Brain data is frequently visualized through colourful fMRI images or EEG plots. However, many aspects of brain functioning cannot be intuitively comprehended or analyzed by gazing at static images only. Brain activity involves dynamics and rhythms that visual depictions can only convey in a limited manner. By utilizing 3D sonification models tailored for headphones and multi-speaker setups in a room, brain data can be presented in an auditory manner, providing distinctive experiences of the dynamics in ever-changing neural activities.
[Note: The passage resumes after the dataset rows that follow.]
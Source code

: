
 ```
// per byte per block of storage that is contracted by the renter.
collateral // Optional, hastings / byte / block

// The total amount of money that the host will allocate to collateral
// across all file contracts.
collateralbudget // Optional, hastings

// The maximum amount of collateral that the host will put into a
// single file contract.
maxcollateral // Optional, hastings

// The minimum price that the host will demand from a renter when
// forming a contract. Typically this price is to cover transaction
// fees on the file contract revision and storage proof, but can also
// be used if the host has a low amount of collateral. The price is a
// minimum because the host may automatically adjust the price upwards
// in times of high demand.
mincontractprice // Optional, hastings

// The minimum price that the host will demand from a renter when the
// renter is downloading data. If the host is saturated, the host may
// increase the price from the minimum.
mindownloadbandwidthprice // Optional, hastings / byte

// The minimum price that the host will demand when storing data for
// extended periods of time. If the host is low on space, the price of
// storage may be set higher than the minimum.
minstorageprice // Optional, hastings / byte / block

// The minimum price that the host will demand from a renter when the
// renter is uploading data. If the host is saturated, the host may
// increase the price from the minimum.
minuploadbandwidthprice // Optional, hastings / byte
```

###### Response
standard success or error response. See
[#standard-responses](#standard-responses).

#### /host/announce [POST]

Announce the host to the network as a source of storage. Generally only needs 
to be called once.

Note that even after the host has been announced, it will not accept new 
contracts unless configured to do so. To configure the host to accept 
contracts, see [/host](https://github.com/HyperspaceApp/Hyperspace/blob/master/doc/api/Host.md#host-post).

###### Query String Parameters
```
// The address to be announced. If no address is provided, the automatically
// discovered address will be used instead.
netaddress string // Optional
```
The objective of a project by Luca Hilbrich, Lukas Hartmann, Philipp Steigerwald, and Tim Strauch is to present EEG data via a 3D sound installation. Specifically, the project aims to present rhythms and topographies of brain activity in an intuitively understandable way, even for individuals without extensive prior training in neuroscience. To control audio parameters, the team monitors power in different EEG frequency bands over time, such as alpha, low beta, and high beta. The distribution of audio channels corresponds to EEG channel locations on the skull: EEG activity recorded at frontal positions triggers speakers at the front of the room, while EEG activity from lateral/medial positions on the skull is represented by speakers in the middle of the room. EEG signals at occipital positions, from the back of the head, are conveyed through speakers at the back of the room.
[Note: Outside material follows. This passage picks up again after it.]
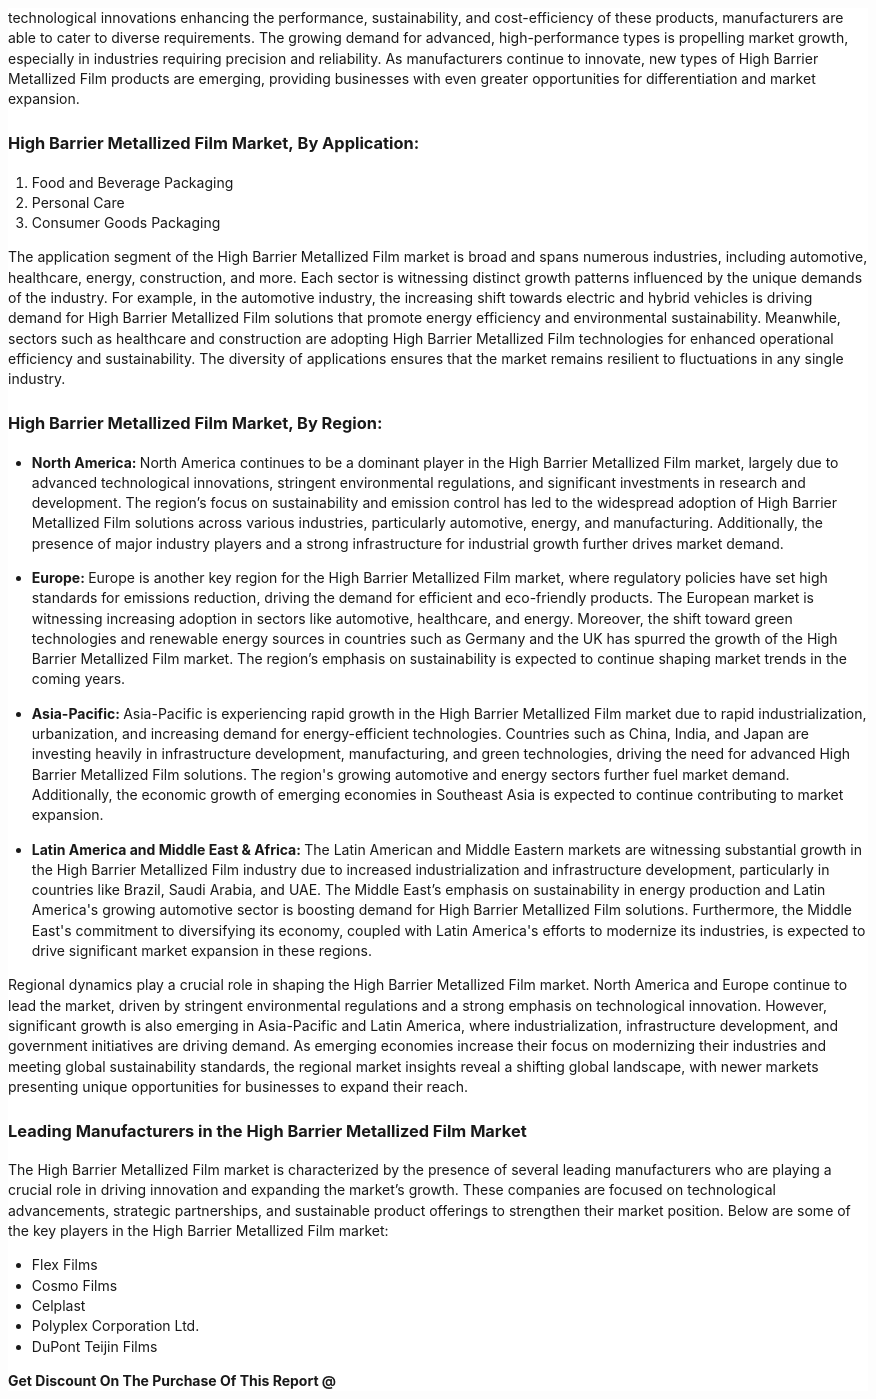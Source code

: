 technological innovations enhancing the performance, sustainability, and cost-efficiency of these products, manufacturers are able to cater to diverse requirements. The growing demand for advanced, high-performance types is propelling market growth, especially in industries requiring precision and reliability. As manufacturers continue to innovate, new types of High Barrier Metallized Film products are emerging, providing businesses with even greater opportunities for differentiation and market expansion.</p><h3>High Barrier Metallized Film Market,&nbsp;By Application:</h3><ol><li>Food and Beverage Packaging<li> Personal Care<li> Consumer Goods Packaging</li></ol><p>The application segment of the High Barrier Metallized Film market is broad and spans numerous industries, including automotive, healthcare, energy, construction, and more. Each sector is witnessing distinct growth patterns influenced by the unique demands of the industry. For example, in the automotive industry, the increasing shift towards electric and hybrid vehicles is driving demand for High Barrier Metallized Film solutions that promote energy efficiency and environmental sustainability. Meanwhile, sectors such as healthcare and construction are adopting High Barrier Metallized Film technologies for enhanced operational efficiency and sustainability. The diversity of applications ensures that the market remains resilient to fluctuations in any single industry.</p><h3>High Barrier Metallized Film Market, By Region:</h3><ul><li><p><strong>North America:&nbsp;</strong>North America continues to be a dominant player in the High Barrier Metallized Film market, largely due to advanced technological innovations, stringent environmental regulations, and significant investments in research and development. The region&rsquo;s focus on sustainability and emission control has led to the widespread adoption of High Barrier Metallized Film solutions across various industries, particularly automotive, energy, and manufacturing. Additionally, the presence of major industry players and a strong infrastructure for industrial growth further drives market demand.</p></li><li><p><strong><strong>Europe:&nbsp;</strong></strong>Europe is another key region for the High Barrier Metallized Film market, where regulatory policies have set high standards for emissions reduction, driving the demand for efficient and eco-friendly products. The European market is witnessing increasing adoption in sectors like automotive, healthcare, and energy. Moreover, the shift toward green technologies and renewable energy sources in countries such as Germany and the UK has spurred the growth of the High Barrier Metallized Film market. The region&rsquo;s emphasis on sustainability is expected to continue shaping market trends in the coming years.</p></li><li><p><strong><strong>Asia-Pacific:&nbsp;</strong></strong>Asia-Pacific is experiencing rapid growth in the High Barrier Metallized Film market due to rapid industrialization, urbanization, and increasing demand for energy-efficient technologies. Countries such as China, India, and Japan are investing heavily in infrastructure development, manufacturing, and green technologies, driving the need for advanced High Barrier Metallized Film solutions. The region's growing automotive and energy sectors further fuel market demand. Additionally, the economic growth of emerging economies in Southeast Asia is expected to continue contributing to market expansion.</p></li><li><p><strong><strong>Latin America and Middle East &amp; Africa:&nbsp;</strong></strong>The Latin American and Middle Eastern markets are witnessing substantial growth in the High Barrier Metallized Film industry due to increased industrialization and infrastructure development, particularly in countries like Brazil, Saudi Arabia, and UAE. The Middle East&rsquo;s emphasis on sustainability in energy production and Latin America's growing automotive sector is boosting demand for High Barrier Metallized Film solutions. Furthermore, the Middle East's commitment to diversifying its economy, coupled with Latin America's efforts to modernize its industries, is expected to drive significant market expansion in these regions.</p></li></ul><p>Regional dynamics play a crucial role in shaping the High Barrier Metallized Film market. North America and Europe continue to lead the market, driven by stringent environmental regulations and a strong emphasis on technological innovation. However, significant growth is also emerging in Asia-Pacific and Latin America, where industrialization, infrastructure development, and government initiatives are driving demand. As emerging economies increase their focus on modernizing their industries and meeting global sustainability standards, the regional market insights reveal a shifting global landscape, with newer markets presenting unique opportunities for businesses to expand their reach.</p><h3><strong>Leading Manufacturers in the High Barrier Metallized Film Market</strong></h3><p>The High Barrier Metallized Film market is characterized by the presence of several leading manufacturers who are playing a crucial role in driving innovation and expanding the market&rsquo;s growth. These companies are focused on technological advancements, strategic partnerships, and sustainable product offerings to strengthen their market position. Below are some of the key players in the High Barrier Metallized Film market:</p></div><div class="article-main__content" data-test-id="publishing-text-block"><ul><li><span class="">Flex Films<li> Cosmo Films<li> Celplast<li> Polyplex Corporation Ltd.<li> DuPont Teijin Films</span></li></ul></div><div class="article-main__content" data-test-id="publishing-text-block"><p><span class="font-[700]"><strong>Get Discount On The Purchase Of This Report @</strong>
You can try out the web application HERE


About Sonification
Sonification involves the use of non-speech audio to convey information or represent data perceptually. It offers advantages in terms of high temporal, spatial, amplitude, and frequency resolution, making it a promising alternative or complement to visualization techniques. Sonification has been applied in various contexts, including healthcare [1], the detection of gravitational waves [2], auditory altimeters [3], and weather sonification [4].
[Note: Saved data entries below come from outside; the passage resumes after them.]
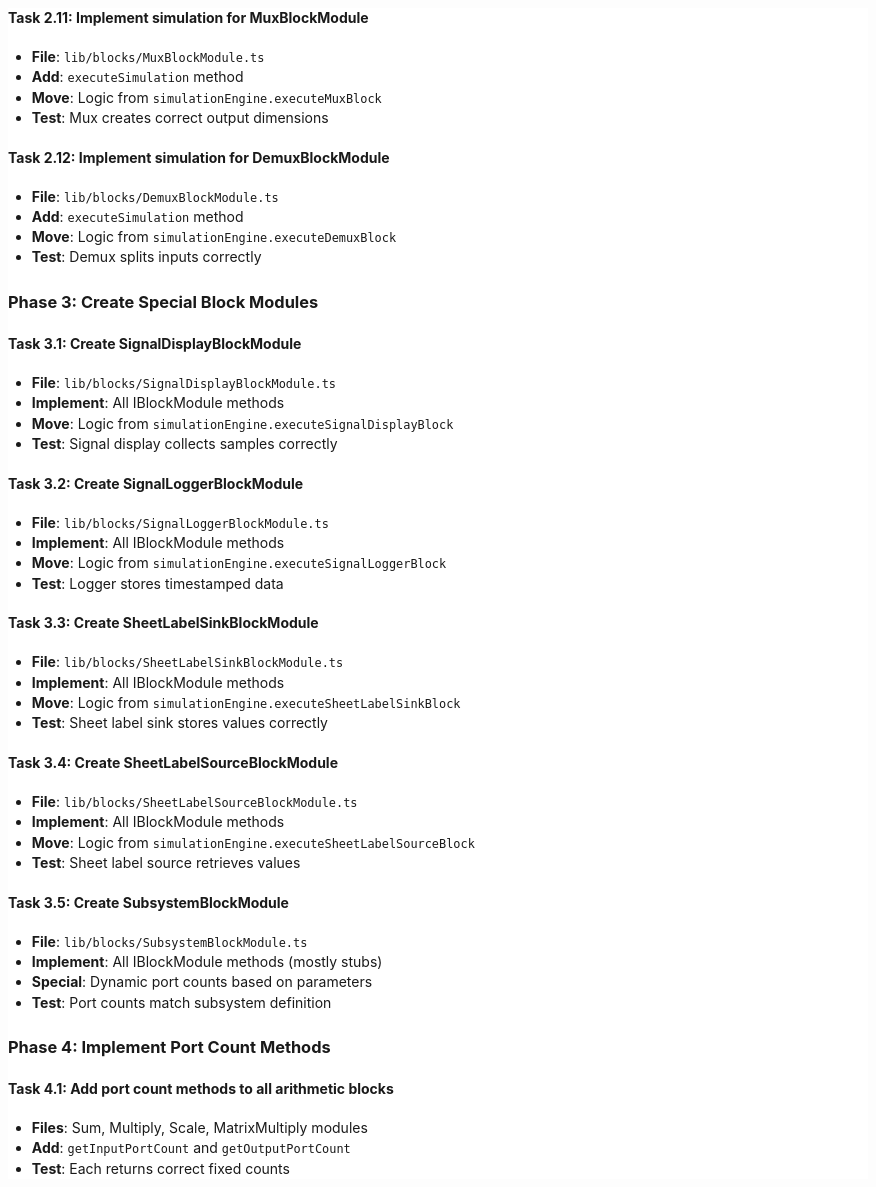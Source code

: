 #### Task 2.11: Implement simulation for MuxBlockModule
- **File**: `lib/blocks/MuxBlockModule.ts`
- **Add**: `executeSimulation` method
- **Move**: Logic from `simulationEngine.executeMuxBlock`
- **Test**: Mux creates correct output dimensions

#### Task 2.12: Implement simulation for DemuxBlockModule
- **File**: `lib/blocks/DemuxBlockModule.ts`
- **Add**: `executeSimulation` method
- **Move**: Logic from `simulationEngine.executeDemuxBlock`
- **Test**: Demux splits inputs correctly

### Phase 3: Create Special Block Modules

#### Task 3.1: Create SignalDisplayBlockModule
- **File**: `lib/blocks/SignalDisplayBlockModule.ts`
- **Implement**: All IBlockModule methods
- **Move**: Logic from `simulationEngine.executeSignalDisplayBlock`
- **Test**: Signal display collects samples correctly

#### Task 3.2: Create SignalLoggerBlockModule
- **File**: `lib/blocks/SignalLoggerBlockModule.ts`
- **Implement**: All IBlockModule methods
- **Move**: Logic from `simulationEngine.executeSignalLoggerBlock`
- **Test**: Logger stores timestamped data

#### Task 3.3: Create SheetLabelSinkBlockModule
- **File**: `lib/blocks/SheetLabelSinkBlockModule.ts`
- **Implement**: All IBlockModule methods
- **Move**: Logic from `simulationEngine.executeSheetLabelSinkBlock`
- **Test**: Sheet label sink stores values correctly

#### Task 3.4: Create SheetLabelSourceBlockModule
- **File**: `lib/blocks/SheetLabelSourceBlockModule.ts`
- **Implement**: All IBlockModule methods
- **Move**: Logic from `simulationEngine.executeSheetLabelSourceBlock`
- **Test**: Sheet label source retrieves values

#### Task 3.5: Create SubsystemBlockModule
- **File**: `lib/blocks/SubsystemBlockModule.ts`
- **Implement**: All IBlockModule methods (mostly stubs)
- **Special**: Dynamic port counts based on parameters
- **Test**: Port counts match subsystem definition

### Phase 4: Implement Port Count Methods

#### Task 4.1: Add port count methods to all arithmetic blocks
- **Files**: Sum, Multiply, Scale, MatrixMultiply modules
- **Add**: `getInputPortCount` and `getOutputPortCount`
- **Test**: Each returns correct fixed counts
One significant consideration in sonification projects is the approach to synthesis: How can musical elements like rhythm or pitch be employed to enable listeners to intuitively grasp the data being presented? The design of sonification approaches is highly dependent on their intended applications. For instance, when the objective is to monitor EEG alpha-activity in a participant engaged in a creative task, the acoustic signal for alpha activity should stand out within the overall auditory experience.


The Approach
The approach used in this project differs from usual sonification applications where the data is directly sonified (e.g. controlling pitch parameters). Instead the data is converted into signals which then control the distribution of sound in a 3D space. With this approach, in the case of EEG it is possible to use the spatial distribution of frequency bands to create an acoustic topography. Since the data merely controls the distribution of sound in space, the acoustic experience remains flexible, as the sound can be refined for a variety of different applications, including diagnostic, educational or artistic purposes.


Project Results
This project yields two types of outcomes. The first is a web browser-based binaural rendering for demonstration and research purposes, optimized for headphone use. It includes a built-in dataset to showcase the concept of spatial sonification within a virtual room. The second outcome is an installation in a physical room, featuring six speakers and a custom-written PureData program that controls the spatial distribution of sound within the room. This installation represents different regions of the brain, allowing visitors to explore "the brain" spatially, experiencing how brainwaves move throughout.


[1] Parvizi, J., Gururangan, K., Razavi, B., & Chafe, C. (2018). Detecting silent seizures by their sound. Epilepsia, 59(4), 877-884.
[2] Tech, G.(2016,February 11). LIGO Gravitational Wave Chirp. www.youtube.com/watch
[3] Montgomery, E. T., & Schmitt, R. W. (1997). Acoustic altimeter control of a free vehicle for near-bottom turbulence measurements. Deep Sea Research Part I: Oceanographic Research Papers, 44(6), 1077-1084.
[4] Schuett, J. H., Winton, R. J., Batterman, J. M., & Walker, B. N. (2014, October). Auditory weather reports: demonstrating listener comprehension of five concurrent variables. In Proceedings of the 9th Audio Mostly: A Conference on Interaction With Sound (pp. 1-7).